But paradise soon became a crowded hell, and that’s why his work half a century ago has had such a profound impact on our understanding of humans.
Calhoun, a research psychologist at the National Institute of Mental Health for 40 years, discovered that severe crowding produced horrific behavioural changes among animals. The changes were so profound that social order broke down, and ultimately the entire rodent population collapsed.
His findings led to the concept of the “behavioural sink” and suggested that evolution had given animals, perhaps including humans, an innate and irreversible self-destruct button to prevent a species from overpopulating its habitat. He created a doomsday model of what might happen if humans failed to slow their population growth.

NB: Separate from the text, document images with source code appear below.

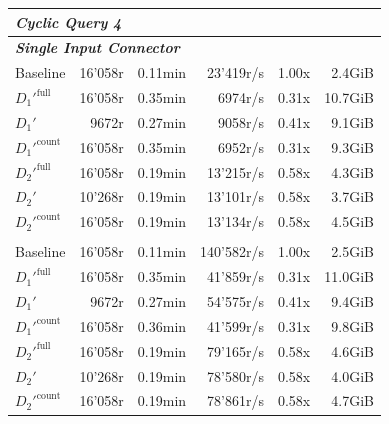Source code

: \begin{longtable}{lrrrrr}
    \multicolumn{6}{l}{\textit{Cyclic Query 4}} \\
    \midrule
    \multicolumn{6}{l}{\textit{\textbf{Single Input Connector}}} \\
    \nopagebreak
    Baseline              &  16'058r              &  0.11min            &  23'419r/s           & 1.00x             & 2.4GiB    \\
    $D_1'^{\text{full}}$   &  16'058r              &  0.35min            &  6974r/s             & 0.31x             & 10.7GiB   \\
    \quad $D_1'$           &  9672r                &  0.27min            &  9058r/s             & 0.41x             & 9.1GiB    \\
    $D_1'^{\text{count}}$  &  16'058r              &  0.35min            &  6952r/s             & 0.31x             & 9.3GiB    \\
    $D_2'^{\text{full}}$   &  16'058r              &  0.19min            &  13'215r/s           & 0.58x             & 4.3GiB    \\
    \quad $D_2'$           &  10'268r              &  0.19min            &  13'101r/s           & 0.58x             & 3.7GiB    \\
    $D_2'^{\text{count}}$  &  16'058r              &  0.19min            &  13'134r/s           & 0.58x             & 4.5GiB    \\
    \addlinespace 
    
    \multicolumn{6}{l}{\textit{\textbf{6 Input Connectors}}} \\
    \nopagebreak
    Baseline              &  16'058r              &  0.11min            &  140'582r/s          & 1.00x             & 2.5GiB    \\
    $D_1'^{\text{full}}$   &  16'058r              &  0.35min            &  41'859r/s           & 0.31x             & 11.0GiB   \\
    \quad $D_1'$           &  9672r                &  0.27min            &  54'575r/s           & 0.41x             & 9.4GiB    \\
    $D_1'^{\text{count}}$  &  16'058r              &  0.36min            &  41'599r/s           & 0.31x             & 9.8GiB    \\
    $D_2'^{\text{full}}$   &  16'058r              &  0.19min            &  79'165r/s           & 0.58x             & 4.6GiB    \\
    \quad $D_2'$           &  10'268r              &  0.19min            &  78'580r/s           & 0.58x             & 4.0GiB    \\
    $D_2'^{\text{count}}$  &  16'058r              &  0.19min            &  78'861r/s           & 0.58x             & 4.7GiB    \\
    \midrule
    

\end{longtable}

Calhoun’s work captured the public’s imagination in the mid-1960s, just as awareness was growing of the population explosion and the destruction people had done to their environment. A 1962 edition of Scientific American on the early results of his experiments became one of the most widely cited papers in psychology. Calhoun and his rodents also became the stuff of dystopian fantasy and popular culture, inspiring books, comic books and movies such as “Logan’s Run” and “Mrs. Frisby and the Rats of NIMH.”
Calhoun wasn’t shy about publicizing his findings or their ominous parallels to human behaviour — a practice that created plenty of critics in the scientific community. But Calhoun said the implications of his work required a wide audience and a sense of urgency.
“Rats and mice, of course, are not perfect models of humans,” he told The Washington Post in a 1971 profile. “But the disaster they represent is so compelling that the world cannot wait for proof of every step in the equation.”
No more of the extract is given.